Although fishermen in Scotland have experienced export issues, Barrie Deas chief executive of the National Federation of Fishermen’s Organisation, claimed there had been three instant benefits of the Brexit deal for the industry. Speaking to Express.co.uk, Mr Deas acknowledged fishermen did not receive as much quota return as they had wanted but would still benefit from the 25 percent from the EU. Mr Deas also stated how the UK was now an independent coastal nation and will therefore be able to represent itself in international fisheries treaties.
Now independent, Mr Deas also praised how the UK could leave the deal if it needed to armed with this newfound independence.
Mr Deas said: “The two to maybe three positives, we did get a bit of extra quota, nothing like our due as an independent, coastal state, but we do get some and that’s been allocated now to the devolved administrations.

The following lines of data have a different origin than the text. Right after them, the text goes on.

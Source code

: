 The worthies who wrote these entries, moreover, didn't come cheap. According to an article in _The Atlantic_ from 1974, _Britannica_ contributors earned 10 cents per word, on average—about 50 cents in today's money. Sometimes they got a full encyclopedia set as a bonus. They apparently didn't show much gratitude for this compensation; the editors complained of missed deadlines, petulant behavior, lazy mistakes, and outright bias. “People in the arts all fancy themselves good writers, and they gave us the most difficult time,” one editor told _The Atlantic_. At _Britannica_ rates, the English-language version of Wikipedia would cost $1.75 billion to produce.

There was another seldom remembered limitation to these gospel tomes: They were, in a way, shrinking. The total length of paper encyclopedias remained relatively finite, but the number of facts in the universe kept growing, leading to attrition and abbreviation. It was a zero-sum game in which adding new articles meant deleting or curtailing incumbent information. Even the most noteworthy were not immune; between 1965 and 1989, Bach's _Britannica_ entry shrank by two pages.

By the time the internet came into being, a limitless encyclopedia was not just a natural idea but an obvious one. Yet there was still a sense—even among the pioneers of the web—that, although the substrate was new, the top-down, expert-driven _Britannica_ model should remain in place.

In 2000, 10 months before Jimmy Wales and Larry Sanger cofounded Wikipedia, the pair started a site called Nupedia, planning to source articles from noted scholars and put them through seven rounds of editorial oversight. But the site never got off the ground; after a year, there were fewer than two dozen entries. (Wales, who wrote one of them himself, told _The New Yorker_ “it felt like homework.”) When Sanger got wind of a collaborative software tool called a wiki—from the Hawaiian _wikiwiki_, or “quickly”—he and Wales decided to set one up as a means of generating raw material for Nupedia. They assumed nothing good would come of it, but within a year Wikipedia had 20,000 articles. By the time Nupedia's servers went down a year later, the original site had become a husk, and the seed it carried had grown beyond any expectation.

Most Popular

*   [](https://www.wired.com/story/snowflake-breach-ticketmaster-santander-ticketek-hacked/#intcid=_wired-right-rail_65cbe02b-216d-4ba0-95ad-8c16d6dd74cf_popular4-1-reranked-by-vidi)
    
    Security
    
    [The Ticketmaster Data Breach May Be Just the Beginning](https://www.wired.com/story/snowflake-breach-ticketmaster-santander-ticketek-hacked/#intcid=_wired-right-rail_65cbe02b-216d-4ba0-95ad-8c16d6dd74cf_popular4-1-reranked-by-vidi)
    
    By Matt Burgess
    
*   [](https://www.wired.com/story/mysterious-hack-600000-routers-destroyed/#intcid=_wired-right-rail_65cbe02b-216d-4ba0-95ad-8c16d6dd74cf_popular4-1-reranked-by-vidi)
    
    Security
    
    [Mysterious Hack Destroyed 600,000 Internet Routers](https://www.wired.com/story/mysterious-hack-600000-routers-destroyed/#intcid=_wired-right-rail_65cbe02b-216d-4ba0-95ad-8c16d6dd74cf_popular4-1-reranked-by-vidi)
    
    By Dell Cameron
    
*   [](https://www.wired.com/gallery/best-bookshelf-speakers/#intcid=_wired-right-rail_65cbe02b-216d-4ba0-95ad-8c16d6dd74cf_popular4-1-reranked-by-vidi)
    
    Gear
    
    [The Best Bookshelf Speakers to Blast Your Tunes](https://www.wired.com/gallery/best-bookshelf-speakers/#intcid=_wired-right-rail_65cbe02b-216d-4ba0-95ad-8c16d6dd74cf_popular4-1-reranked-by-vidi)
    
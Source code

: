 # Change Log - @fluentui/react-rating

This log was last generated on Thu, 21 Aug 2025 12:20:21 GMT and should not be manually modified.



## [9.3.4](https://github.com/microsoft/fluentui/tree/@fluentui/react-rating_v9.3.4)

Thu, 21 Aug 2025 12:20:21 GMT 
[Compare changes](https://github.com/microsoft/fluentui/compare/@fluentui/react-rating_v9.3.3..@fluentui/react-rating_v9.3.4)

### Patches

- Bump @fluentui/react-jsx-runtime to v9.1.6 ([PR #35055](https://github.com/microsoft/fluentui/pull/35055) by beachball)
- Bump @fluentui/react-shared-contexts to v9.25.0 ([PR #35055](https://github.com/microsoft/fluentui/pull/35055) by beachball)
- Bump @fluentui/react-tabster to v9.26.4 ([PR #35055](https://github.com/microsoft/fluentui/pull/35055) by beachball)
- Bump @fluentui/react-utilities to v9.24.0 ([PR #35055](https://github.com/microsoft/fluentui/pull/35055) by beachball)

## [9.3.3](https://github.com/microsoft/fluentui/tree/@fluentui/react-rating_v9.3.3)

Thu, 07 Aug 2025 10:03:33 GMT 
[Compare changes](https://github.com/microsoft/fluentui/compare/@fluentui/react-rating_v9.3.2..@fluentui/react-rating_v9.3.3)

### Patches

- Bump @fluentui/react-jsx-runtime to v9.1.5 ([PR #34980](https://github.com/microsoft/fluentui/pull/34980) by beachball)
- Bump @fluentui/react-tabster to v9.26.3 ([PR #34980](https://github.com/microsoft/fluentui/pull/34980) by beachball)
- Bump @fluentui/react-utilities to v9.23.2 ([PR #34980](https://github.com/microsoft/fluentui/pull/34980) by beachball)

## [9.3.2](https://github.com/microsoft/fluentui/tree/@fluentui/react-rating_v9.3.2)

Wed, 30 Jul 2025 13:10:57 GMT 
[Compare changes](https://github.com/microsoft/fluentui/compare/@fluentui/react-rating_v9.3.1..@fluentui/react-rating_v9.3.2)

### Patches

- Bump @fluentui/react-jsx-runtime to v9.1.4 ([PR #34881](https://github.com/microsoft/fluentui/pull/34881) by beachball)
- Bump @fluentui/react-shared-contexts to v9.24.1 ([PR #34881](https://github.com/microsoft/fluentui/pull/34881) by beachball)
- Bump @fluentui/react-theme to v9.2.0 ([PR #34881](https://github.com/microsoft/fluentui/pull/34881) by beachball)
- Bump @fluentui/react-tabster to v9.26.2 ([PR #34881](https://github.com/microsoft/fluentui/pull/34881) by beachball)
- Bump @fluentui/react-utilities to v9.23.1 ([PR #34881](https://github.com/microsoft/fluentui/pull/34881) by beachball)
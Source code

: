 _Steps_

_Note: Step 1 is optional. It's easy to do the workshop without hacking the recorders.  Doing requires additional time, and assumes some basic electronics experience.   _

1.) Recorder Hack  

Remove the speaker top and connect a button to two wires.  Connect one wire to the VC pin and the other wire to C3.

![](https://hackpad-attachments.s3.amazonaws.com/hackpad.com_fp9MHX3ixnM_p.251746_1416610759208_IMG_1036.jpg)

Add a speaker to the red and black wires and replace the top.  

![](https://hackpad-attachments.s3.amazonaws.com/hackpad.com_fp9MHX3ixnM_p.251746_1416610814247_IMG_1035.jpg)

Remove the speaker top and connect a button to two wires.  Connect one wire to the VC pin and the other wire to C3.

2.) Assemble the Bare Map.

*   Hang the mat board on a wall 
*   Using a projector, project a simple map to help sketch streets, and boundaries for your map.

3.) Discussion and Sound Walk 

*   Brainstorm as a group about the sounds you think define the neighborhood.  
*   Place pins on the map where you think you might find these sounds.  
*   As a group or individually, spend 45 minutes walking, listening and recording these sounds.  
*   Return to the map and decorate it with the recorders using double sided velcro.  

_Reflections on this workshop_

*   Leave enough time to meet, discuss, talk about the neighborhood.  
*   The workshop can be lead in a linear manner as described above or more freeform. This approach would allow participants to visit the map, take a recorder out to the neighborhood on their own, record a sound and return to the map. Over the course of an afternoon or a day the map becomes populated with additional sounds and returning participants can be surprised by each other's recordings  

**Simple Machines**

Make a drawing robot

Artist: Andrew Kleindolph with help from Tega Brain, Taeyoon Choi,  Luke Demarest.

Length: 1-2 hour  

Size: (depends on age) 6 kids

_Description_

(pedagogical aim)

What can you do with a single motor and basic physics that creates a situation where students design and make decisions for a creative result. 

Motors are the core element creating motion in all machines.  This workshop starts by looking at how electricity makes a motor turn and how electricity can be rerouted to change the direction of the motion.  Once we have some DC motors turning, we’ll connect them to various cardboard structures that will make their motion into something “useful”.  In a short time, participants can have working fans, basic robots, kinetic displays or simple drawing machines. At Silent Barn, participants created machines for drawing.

“Then the two real positives is we are an independent party in international fisheries agreements and we will probably only see that the consequences of that over time.
“But I think that is very significant.
“And then the other one is this regulatory autonomy that if we don’t agree with the EU, we can go ahead and manage our own waters in the way that we see fit as long as the measures are non-discriminatory.”
Although there had been some issues for exporters, Mr Deas revealed any problems were beginning to die down as the UK adjusts to life post-Brexit.
In particular, shellfish exporters had been hit hard by further customs declarations when sending produce to the EU.
However, Mr Deas revealed there had been some progress between the UK and EU to solve the trade issues.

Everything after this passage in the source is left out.